Business Insider reports that, in early 2016, Snap and Google discussed creating a feature that would let Snapchat users point their cameras at an object and get information about it from Google search, but the project did not go forward.
Pertaining to the recent deal, TechCrunch notes that, “for each of the first four years, Snap will be able to roll 15 percent of that amount over to the next year, but otherwise it will be required to pay the difference if it doesn’t meet the minimum purchase agreement,” adding that, for Snap, the lease represents “a potential risk factor if the platform is discontinued or if it changes its terms of services or policies, among other things.”
The reliance on Google Cloud could also interfere with Snap’s ability to expand into China, where it has yet to establish an operating presence. In its IPO filing, Snap notes that “access to Google, which currently powers our infrastructure, is restricted in China.”
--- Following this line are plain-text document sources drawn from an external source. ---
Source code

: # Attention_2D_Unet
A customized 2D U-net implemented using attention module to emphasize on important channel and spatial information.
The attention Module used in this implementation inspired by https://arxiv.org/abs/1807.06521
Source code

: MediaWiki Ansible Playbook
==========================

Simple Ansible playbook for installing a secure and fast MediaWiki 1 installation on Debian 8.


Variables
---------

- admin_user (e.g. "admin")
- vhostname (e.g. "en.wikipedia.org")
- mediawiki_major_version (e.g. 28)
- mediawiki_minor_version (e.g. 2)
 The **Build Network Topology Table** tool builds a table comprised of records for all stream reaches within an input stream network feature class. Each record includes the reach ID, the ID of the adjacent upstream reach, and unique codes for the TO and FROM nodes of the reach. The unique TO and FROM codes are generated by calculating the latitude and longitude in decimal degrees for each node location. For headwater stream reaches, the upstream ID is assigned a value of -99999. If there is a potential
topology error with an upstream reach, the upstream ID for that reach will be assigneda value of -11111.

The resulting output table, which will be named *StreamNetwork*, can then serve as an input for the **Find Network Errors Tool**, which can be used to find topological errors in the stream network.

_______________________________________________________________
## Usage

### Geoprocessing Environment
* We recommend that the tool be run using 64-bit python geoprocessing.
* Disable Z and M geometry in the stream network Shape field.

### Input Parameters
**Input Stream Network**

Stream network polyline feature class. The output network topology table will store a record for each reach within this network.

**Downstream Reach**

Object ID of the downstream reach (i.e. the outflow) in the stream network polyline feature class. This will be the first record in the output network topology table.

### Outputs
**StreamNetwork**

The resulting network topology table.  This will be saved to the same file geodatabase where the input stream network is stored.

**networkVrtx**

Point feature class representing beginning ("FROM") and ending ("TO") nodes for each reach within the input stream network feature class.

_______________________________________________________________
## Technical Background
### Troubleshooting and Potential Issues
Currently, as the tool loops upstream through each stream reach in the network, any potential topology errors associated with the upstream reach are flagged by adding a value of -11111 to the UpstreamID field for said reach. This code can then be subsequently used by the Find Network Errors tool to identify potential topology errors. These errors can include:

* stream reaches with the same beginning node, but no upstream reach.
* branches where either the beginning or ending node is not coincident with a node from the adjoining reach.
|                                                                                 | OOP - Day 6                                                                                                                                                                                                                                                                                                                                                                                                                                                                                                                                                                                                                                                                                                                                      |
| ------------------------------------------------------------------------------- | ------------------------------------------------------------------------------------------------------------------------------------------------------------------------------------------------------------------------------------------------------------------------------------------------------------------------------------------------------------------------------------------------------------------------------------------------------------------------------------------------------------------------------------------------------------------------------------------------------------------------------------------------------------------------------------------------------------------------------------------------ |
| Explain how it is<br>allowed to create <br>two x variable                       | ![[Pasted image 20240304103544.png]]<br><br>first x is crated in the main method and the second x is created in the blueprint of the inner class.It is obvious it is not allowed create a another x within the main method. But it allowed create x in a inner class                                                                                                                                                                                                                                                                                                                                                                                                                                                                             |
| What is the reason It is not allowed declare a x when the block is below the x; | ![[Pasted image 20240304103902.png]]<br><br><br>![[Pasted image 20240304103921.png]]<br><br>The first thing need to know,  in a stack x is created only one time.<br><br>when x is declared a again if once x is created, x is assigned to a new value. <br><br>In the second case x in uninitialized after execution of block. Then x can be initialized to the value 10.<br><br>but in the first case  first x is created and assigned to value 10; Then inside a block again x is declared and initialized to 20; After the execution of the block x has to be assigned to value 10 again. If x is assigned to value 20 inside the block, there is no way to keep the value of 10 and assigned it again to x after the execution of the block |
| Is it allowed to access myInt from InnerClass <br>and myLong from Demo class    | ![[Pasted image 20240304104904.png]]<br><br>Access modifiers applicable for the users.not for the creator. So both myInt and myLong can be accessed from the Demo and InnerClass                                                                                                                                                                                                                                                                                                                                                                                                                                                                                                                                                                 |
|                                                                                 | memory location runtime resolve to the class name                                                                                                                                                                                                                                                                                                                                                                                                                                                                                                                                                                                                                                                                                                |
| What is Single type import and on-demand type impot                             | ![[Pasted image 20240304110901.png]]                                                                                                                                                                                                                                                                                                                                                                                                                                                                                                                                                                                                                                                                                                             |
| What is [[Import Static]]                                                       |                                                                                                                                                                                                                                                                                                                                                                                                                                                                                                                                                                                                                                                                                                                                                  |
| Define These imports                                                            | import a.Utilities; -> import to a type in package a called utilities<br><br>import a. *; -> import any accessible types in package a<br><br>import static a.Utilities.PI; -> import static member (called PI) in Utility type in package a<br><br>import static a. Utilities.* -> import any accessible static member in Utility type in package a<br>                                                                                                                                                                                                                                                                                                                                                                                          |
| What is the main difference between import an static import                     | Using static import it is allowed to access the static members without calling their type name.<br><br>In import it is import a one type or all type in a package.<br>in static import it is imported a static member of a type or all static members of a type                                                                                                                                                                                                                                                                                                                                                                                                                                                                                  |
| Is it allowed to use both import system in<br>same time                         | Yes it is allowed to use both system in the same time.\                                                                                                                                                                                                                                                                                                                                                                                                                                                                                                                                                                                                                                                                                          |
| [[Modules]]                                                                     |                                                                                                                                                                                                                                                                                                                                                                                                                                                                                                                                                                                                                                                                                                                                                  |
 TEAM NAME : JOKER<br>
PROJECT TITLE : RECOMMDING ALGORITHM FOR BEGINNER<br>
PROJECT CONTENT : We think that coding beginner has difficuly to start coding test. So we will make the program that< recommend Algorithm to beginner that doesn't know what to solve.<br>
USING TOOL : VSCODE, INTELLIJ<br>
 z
Business Insider Intelligence senior research analyst Christina Anzalone compiled a report on cloud computing looking at “the current business considerations for the various cloud solutions” and the state of the market. Her key takeaways are that 67 percent of companies used an Infrastructure-as-a-Service solution in 2015, like the cloud, up from 19 percent the prior year.
She adds that, “while hybrid cloud strategies will remain popular in the near term, the market is likely to shift toward the public cloud over time,” because of falling costs, solutions that address concerns about the public cloud and business practices that depend on the advantages of the public cloud. The exception involves industries that handle sensitive information, which “will likely prefer hybrid and private cloud strategies given regulatory restrictions.”